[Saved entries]
::::
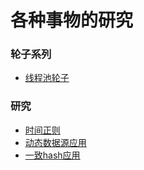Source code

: # 各种事物的研究

### 轮子系列
- [线程池轮子](https://github.com/chentiefeng/anything-lab/blob/master/src/main/java/me/ctf/lab/wheel/threadpool/WheelThreadPool.java)

### 研究
- [时间正则](https://github.com/chentiefeng/anything-lab/blob/master/src/main/java/me/ctf/lab/datetimeregex/DateTimeRegex.java)
- [动态数据源应用](https://github.com/chentiefeng/anything-lab/blob/master/src/main/java/me/ctf/lab/dynamicdatasource)
- [一致hash应用](https://github.com/chentiefeng/anything-lab/blob/master/src/main/java/me/ctf/lab/consistenthash/SubTableRoutingConsistentHashTest.java)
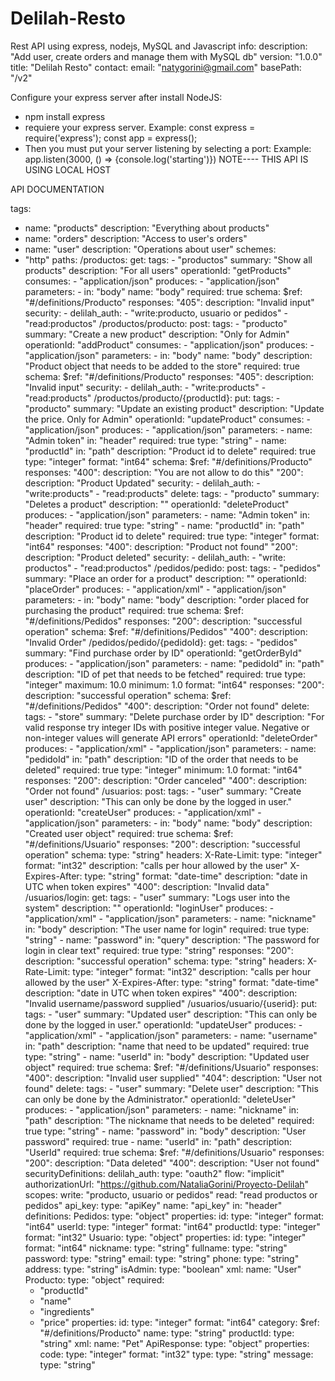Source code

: # Delilah-Resto
Rest API using express, nodejs, MySQL and Javascript
info:
  description: "Add user, create orders and manage them with MySQL db"
  version: "1.0.0"
  title: "Delilah Resto"
  contact:
    email: "natygorini@gmail.com"
basePath: "/v2"

Configure your express server after install NodeJS:
  - npm install express
  - requiere your express server. 
    Example: const express = require('express');
             const app = express();
  - Then you must put your server listening by selecting a port:
    Example: app.listen(3000, () => {console.log('starting')})
  NOTE---- THIS API IS USING LOCAL HOST 

API DOCUMENTATION

tags:
- name: "products"
  description: "Everything about products"
- name: "orders"
  description: "Access to user's orders"
- name: "user"
  description: "Operations about user"
schemes:
- "http"
paths:
  /productos:
    get:
      tags:
      - "productos"
      summary: "Show all products"
      description: "For all users"
      operationId: "getProducts"
      consumes:
      - "application/json"
      produces:
      - "application/json"
      parameters:
      - in: "body"
        name: "body"
        required: true
        schema:
          $ref: "#/definitions/Producto"
      responses:
        "405":
          description: "Invalid input"
      security:
      - delilah_auth:
        - "write:producto, usuario or pedidos"
        - "read:productos"
  /productos/producto:
    post:
      tags:
      - "producto"
      summary: "Create a new product"
      description: "Only for Admin"
      operationId: "addProduct"
      consumes:
      - "application/json"
      produces:
      - "application/json"
      parameters:
      - in: "body"
        name: "body"
        description: "Product object that needs to be added to the store"
        required: true
        schema:
          $ref: "#/definitions/Producto"
      responses:
        "405":
          description: "Invalid input"
      security:
      - delilah_auth:
        - "write:products"
        - "read:products"
  /productos/producto/{productId}:
      put:
        tags:
        - "producto"
        summary: "Update an existing product"
        description: "Update the price. Only for Admin"
        operationId: "updateProduct"
        consumes:
        - "application/json"
        produces:
        - "application/json"
        parameters:
        - name: "Admin token"
          in: "header"
          required: true
          type: "string"
        - name: "productId"
          in: "path"
          description: "Product id to delete"
          required: true
          type: "integer"
          format: "int64"
          schema:
            $ref: "#/definitions/Producto"
        responses:
          "400":
            description: "You are not allow to do this"
          "200":
            description: "Product Updated"
        security:
        - delilah_auth:
          - "write:products"
          - "read:products"
      delete:
        tags:
        - "producto"
        summary: "Deletes a product"
        description: ""
        operationId: "deleteProduct"
        produces:
        - "application/json"
        parameters:
        - name: "Admin token"
          in: "header"
          required: true
          type: "string"
        - name: "productId"
          in: "path"
          description: "Product id to delete"
          required: true
          type: "integer"
          format: "int64"
        responses:
          "400":
            description: "Product not found"
          "200":
            description: "Product deleted"
        security:
        - delilah_auth:
          - "write: productos"
          - "read:productos"
  /pedidos/pedido:
    post:
      tags:
      - "pedidos"
      summary: "Place an order for a product"
      description: ""
      operationId: "placeOrder"
      produces:
      - "application/xml"
      - "application/json"
      parameters:
      - in: "body"
        name: "body"
        description: "order placed for purchasing the product"
        required: true
        schema:
          $ref: "#/definitions/Pedidos"
      responses:
        "200":
          description: "successful operation"
          schema:
            $ref: "#/definitions/Pedidos"
        "400":
          description: "Invalid Order"
  /pedidos/pedido/{pedidoId}:
    get:
      tags:
      - "pedidos"
      summary: "Find purchase order by ID"
      operationId: "getOrderById"
      produces:
      - "application/json"
      parameters:
      - name: "pedidoId"
        in: "path"
        description: "ID of pet that needs to be fetched"
        required: true
        type: "integer"
        maximum: 10.0
        minimum: 1.0
        format: "int64"
      responses:
        "200":
          description: "successful operation"
          schema:
            $ref: "#/definitions/Pedidos"
        "400":
          description: "Order not found"
    delete:
      tags:
      - "store"
      summary: "Delete purchase order by ID"
      description: "For valid response try integer IDs with positive integer value.         Negative or non-integer values will generate API errors"
      operationId: "deleteOrder"
      produces:
      - "application/xml"
      - "application/json"
      parameters:
      - name: "pedidoId"
        in: "path"
        description: "ID of the order that needs to be deleted"
        required: true
        type: "integer"
        minimum: 1.0
        format: "int64"
      responses:
        "200":
          description: "Order canceled"
        "400":
          description: "Order not found"
  /usuarios:
    post:
      tags:
      - "user"
      summary: "Create user"
      description: "This can only be done by the logged in user."
      operationId: "createUser"
      produces:
      - "application/xml"
      - "application/json"
      parameters:
      - in: "body"
        name: "body"
        description: "Created user object"
        required: true
        schema:
          $ref: "#/definitions/Usuario"
      responses:
        "200":
          description: "successful operation"
          schema:
            type: "string"
          headers:
            X-Rate-Limit:
              type: "integer"
              format: "int32"
              description: "calls per hour allowed by the user"
            X-Expires-After:
              type: "string"
              format: "date-time"
              description: "date in UTC when token expires"
        "400":
          description: "Invalid data"
  /usuarios/login:
    get:
      tags:
      - "user"
      summary: "Logs user into the system"
      description: ""
      operationId: "loginUser"
      produces:
      - "application/xml"
      - "application/json"
      parameters:
      - name: "nickname"
        in: "body"
        description: "The user name for login"
        required: true
        type: "string"
      - name: "password"
        in: "query"
        description: "The password for login in clear text"
        required: true
        type: "string"
      responses:
        "200":
          description: "successful operation"
          schema:
            type: "string"
          headers:
            X-Rate-Limit:
              type: "integer"
              format: "int32"
              description: "calls per hour allowed by the user"
            X-Expires-After:
              type: "string"
              format: "date-time"
              description: "date in UTC when token expires"
        "400":
          description: "Invalid username/password supplied"
  /usuarios/usuario/{userid}:
    put:
      tags:
      - "user"
      summary: "Updated user"
      description: "This can only be done by the logged in user."
      operationId: "updateUser"
      produces:
      - "application/xml"
      - "application/json"
      parameters:
      - name: "username"
        in: "path"
        description: "name that need to be updated"
        required: true
        type: "string"
      - name: "userId"
        in: "body"
        description: "Updated user object"
        required: true
        schema:
          $ref: "#/definitions/Usuario"
      responses:
        "400":
          description: "Invalid user supplied"
        "404":
          description: "User not found"
    delete:
      tags:
      - "user"
      summary: "Delete user"
      description: "This can only be done by the Administrator."
      operationId: "deleteUser"
      produces:
      - "application/json"
      parameters:
      - name: "nickname"
        in: "path"
        description: "The nickname that needs to be deleted"
        required: true
        type: "string"
      - name: "password"
        in: "body"
        description: "User password"
        required: true
      - name: "userId"
        in: "path"
        description: "UserId"
        required: true
        schema:
          $ref: "#/definitions/Usuario"
      responses:
        "200":
          description: "Data deleted"
        "400":
          description: "User not found"
securityDefinitions:
  delilah_auth:
    type: "oauth2"
    flow: "implicit"
    authorizationUrl: "https://github.com/NataliaGorini/Proyecto-Delilah"
    scopes:
      write: "producto, usuario or pedidos"
      read: "read productos or pedidos"
  api_key:
    type: "apiKey"
    name: "api_key"
    in: "header"
definitions:
  Pedidos:
    type: "object"
    properties:
      id:
        type: "integer"
        format: "int64"
      userId:
        type: "integer"
        format: "int64"
      productId:
        type: "integer"
        format: "int32"
  Usuario:
    type: "object"
    properties:
      id:
        type: "integer"
        format: "int64"
      nickname:
        type: "string"
      fullname:
        type: "string"
      password:
        type: "string"
      email:
        type: "string"
      phone:
        type: "string"
      address:
        type: "string"
      isAdmin:
        type: "boolean"
    xml:
      name: "User"
  Producto:
    type: "object"
    required:
    - "productId"
    - "name"
    - "ingredients"
    - "price"
    properties:
      id:
        type: "integer"
        format: "int64"
      category:
        $ref: "#/definitions/Producto"
      name:
        type: "string"
      productId:
        type: "string"
    xml:
      name: "Pet"
  ApiResponse:
    type: "object"
    properties:
      code:
        type: "integer"
        format: "int32"
      type:
        type: "string"
      message:
        type: "string"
::::
**TRY IT**
The images in the entries above should be left out; please reproduce exactly the lines from the first through the one containing "user, create orders".

**RESPONSE AREA**
Source code

: # 各种事物的研究

### 轮子系列
- [线程池轮子](https://github.com/chentiefeng/anything-lab/blob/master/src/main/java/me/ctf/lab/wheel/threadpool/WheelThreadPool.java)

### 研究
- [时间正则](https://github.com/chentiefeng/anything-lab/blob/master/src/main/java/me/ctf/lab/datetimeregex/DateTimeRegex.java)
- [动态数据源应用](https://github.com/chentiefeng/anything-lab/blob/master/src/main/java/me/ctf/lab/dynamicdatasource)
- [一致hash应用](https://github.com/chentiefeng/anything-lab/blob/master/src/main/java/me/ctf/lab/consistenthash/SubTableRoutingConsistentHashTest.java)
Source code

: # Delilah-Resto
Rest API using express, nodejs, MySQL and Javascript
info:
  description: "Add user, create orders and manage them with MySQL db"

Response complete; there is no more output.